PLEASE NOTE: This case study uses an actual client engagement but names have been changed.

Trevor self-referred for financial advice. At the age of 28, Trevor was going nowhere. He has a child but is no longer in a relationship with the child’s mother. He has a good job, but admitted at our first meeting that he was “terrible with money”. He buys stuff he doesn’t need, and is always short of money before his next pay. His bank has been “very helpful” by allowing him to dip into overdraft each month, even though he does not have a formal overdraft arrangement.

The first thing which I did with Trevor was to take him through the “Big Picture” exercise, to help him to realize that what was happening at the moment was one stage of the rest of his life. Left alone, it could threaten his financial situation for 50 plus years. Trevor had never considered the longer term future before, and I witnessed a real “light bulb moment” as he realized that he didn’t want to spend the rest of his life in the current situation.

This is an important tipping point as it now makes it easier to get clients to buy in to the strategies necessary to turn their lives round. The first thing to do was to get Trevor to complete a budget of his living expenses. This showed that he could live within his means, but, by the time he had met his debt obligations ($405 per month at 25% for a car loan due to end in three years time), there was nothing left.  Clearly this had to be addressed.

I was able to work out a plan with Trevor where he would cut his expenses, find additional employment (while he pays off the debt), enroll in KiwiSaver, and start to put aside $100 per month for savings. Trevor found this hugely motivating and couldn’t wait to “get started”.

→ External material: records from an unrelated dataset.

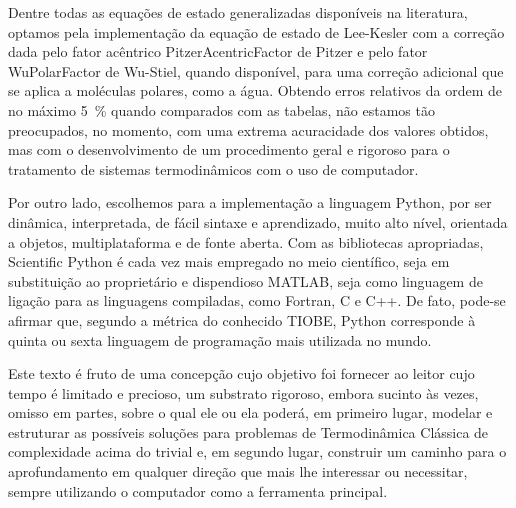     Dentre todas as equações de estado generalizadas disponíveis na literatura,
    optamos pela implementação da equação de estado de Lee-Kesler com a
    correção dada pelo fator acêntrico \gls{PitzerAcentricFactor} de Pitzer e
    pelo fator \gls{WuPolarFactor} de Wu-Stiel, quando disponível, para uma
    correção adicional que se aplica a moléculas polares, como a água. Obtendo
    erros relativos da ordem de no máximo \SI{5}{\percent} quando comparados
    com as tabelas, não estamos tão preocupados, no momento, com uma extrema
    acuracidade dos valores obtidos, mas com o desenvolvimento de um
    procedimento geral e rigoroso para o tratamento de sistemas termodinâmicos
    com o uso de computador.

    Por outro lado, escolhemos para a implementação a linguagem Python, por ser
    dinâmica, interpretada, de fácil sintaxe e aprendizado, muito alto nível,
    orientada a objetos, multiplataforma e de fonte aberta. Com as bibliotecas
    apropriadas, Scientific Python é cada vez mais empregado no meio
    científico, seja em substituição ao proprietário e dispendioso MATLAB, seja
    como linguagem de ligação para as linguagens compiladas, como Fortran, C e
    C++.  De fato, pode-se afirmar que, segundo a métrica do conhecido TIOBE,
    Python corresponde à quinta ou sexta linguagem de programação mais
    utilizada no mundo.

    Este texto é fruto de uma concepção cujo objetivo foi fornecer ao leitor
    cujo tempo é limitado e precioso, um substrato rigoroso, embora sucinto às
    vezes, omisso em partes, sobre o qual ele ou ela poderá, em primeiro lugar,
    modelar e estruturar as possíveis soluções para problemas de Termodinâmica
    Clássica de complexidade acima do trivial e, em segundo lugar, construir um
    caminho para o aprofundamento em qualquer direção que mais lhe interessar
    ou necessitar, sempre utilizando o computador como a ferramenta principal.

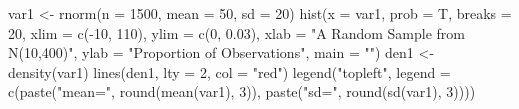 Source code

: \begin{Schunk}
\begin{Sinput}
 var1 <- rnorm(n = 1500, mean = 50, sd = 20)
 hist(x = var1, prob = T, breaks = 20, xlim = c(-10, 
     110), ylim = c(0, 0.03), xlab = "A Random Sample from N(10,400)", 
     ylab = "Proportion of Observations", main = "")
 den1 <- density(var1)
 lines(den1, lty = 2, col = "red")
 legend("topleft", legend = c(paste("mean=", 
     round(mean(var1), 3)), paste("sd=", round(sd(var1), 
     3))))
\end{Sinput}
\end{Schunk}
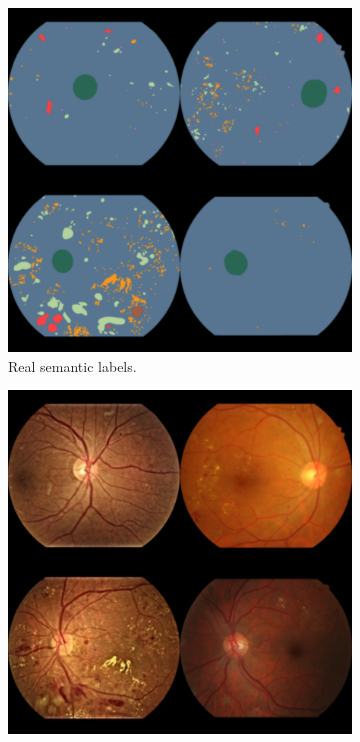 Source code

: \begin{figure}[h]
    \centering
    \begin{subfigure}{0.3\textwidth}
        \centering
        \includegraphics[width=\linewidth]{retinas/figs/spade_good_sample_labels.pdf}
        \caption{Real semantic labels.}
        \label{fig:spade_label_sample}
    \end{subfigure}
    \begin{subfigure}{0.3\textwidth}
        \centering
        \includegraphics[width=\linewidth]{retinas/figs/spade_good_sample_images.pdf}

\end{subfigure}
\end{figure}
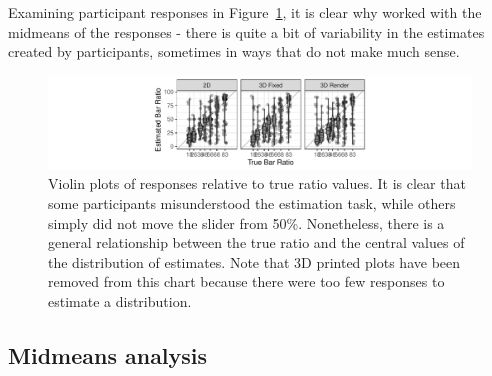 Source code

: \documentclass[runningheads
]{llncs}
\begin{document}
Examining participant responses in Figure~\ref{fig-violin-accuracy}, it
is clear why \textcite{clevelandGraphicalPerceptionTheory1984} worked
with the midmeans of the responses - there is quite a bit of variability
in the estimates created by participants, sometimes in ways that do not
make much sense.

\begin{figure}

{\centering \includegraphics{index_files/figure-pdf/fig-violin-accuracy-1.pdf}

}

\caption{\label{fig-violin-accuracy}Violin plots of responses relative
to true ratio values. It is clear that some participants misunderstood
the estimation task, while others simply did not move the slider from
50\%. Nonetheless, there is a general relationship between the true
ratio and the central values of the distribution of estimates. Note that
3D printed plots have been removed from this chart because there were
too few responses to estimate a distribution.}

\end{figure}

\hypertarget{midmeans-analysis}{%
\subsection{Midmeans analysis}\label{midmeans-analysis}}
\end{document}
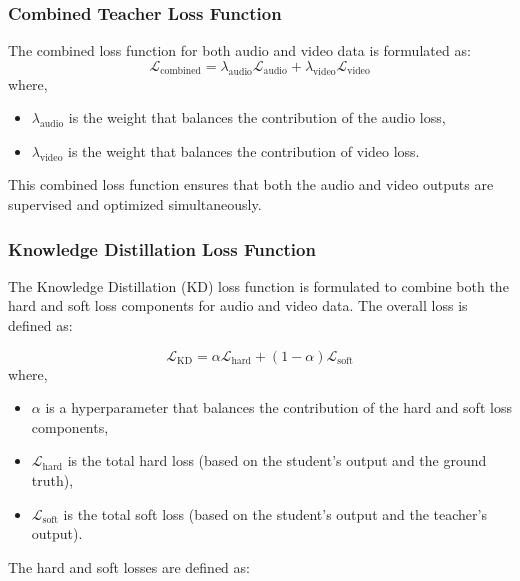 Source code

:        \subsubsection{Combined Teacher Loss Function}
        The combined loss function for both audio and video data is formulated as:
        \begin{equation}
            \mathcal{L}_{\text{combined}} = \lambda_{\text{audio}} \mathcal{L}_{\text{audio}} + \lambda_{\text{video}} \mathcal{L}_{\text{video}}
            \end{equation}
            where,
            \begin{itemize}
                \item \( \lambda_{\text{audio}} \) is the weight that balances the contribution of the audio loss,
                \item \( \lambda_{\text{video}} \) is the weight that balances the contribution of video loss.
            \end{itemize}
    This combined loss function ensures that both the audio and video outputs are supervised and optimized simultaneously.

    \subsubsection{Knowledge Distillation Loss Function}
    The Knowledge Distillation (KD) loss function is formulated to combine both the hard and soft loss components for audio and video data. The overall loss is defined as:

    \begin{equation}
        \mathcal{L}_{\text{KD}} = \alpha \mathcal{L}_{\text{hard}} + (1 - \alpha) \mathcal{L}_{\text{soft}}
    \end{equation}
    where,

    \begin{itemize}
        \item \( \alpha \) is a hyperparameter that balances the contribution of the hard and soft loss components,
        \item \( \mathcal{L}_{\text{hard}} \) is the total hard loss (based on the student's output and the ground truth),
        \item \( \mathcal{L}_{\text{soft}} \) is the total soft loss (based on the student's output and the teacher's output).
    \end{itemize}

    The hard and soft losses are defined as:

The other important factor was to provide Trevor with the tools to help him to follow the plan. I gave him a range of tools including a budget tracking tool and a revised cash management structure. I equipped him with the necessary questions to take along to a meeting with his bank, so that he could start to follow a plan which worked for him, rather than a plan which worked for the bank.

When Trevor met the bank, not only did they help him to make the changes he requested, but they were so impressed with what he proposed that they offered to take over his finance company debt at 15% instead of the 25% which he was paying. Clearly this would make a big difference to Trevor as he pays off this money.

As a result of implementing the various changes which we proposed, Trevor is now on the way to a much more secure and fulfilling life.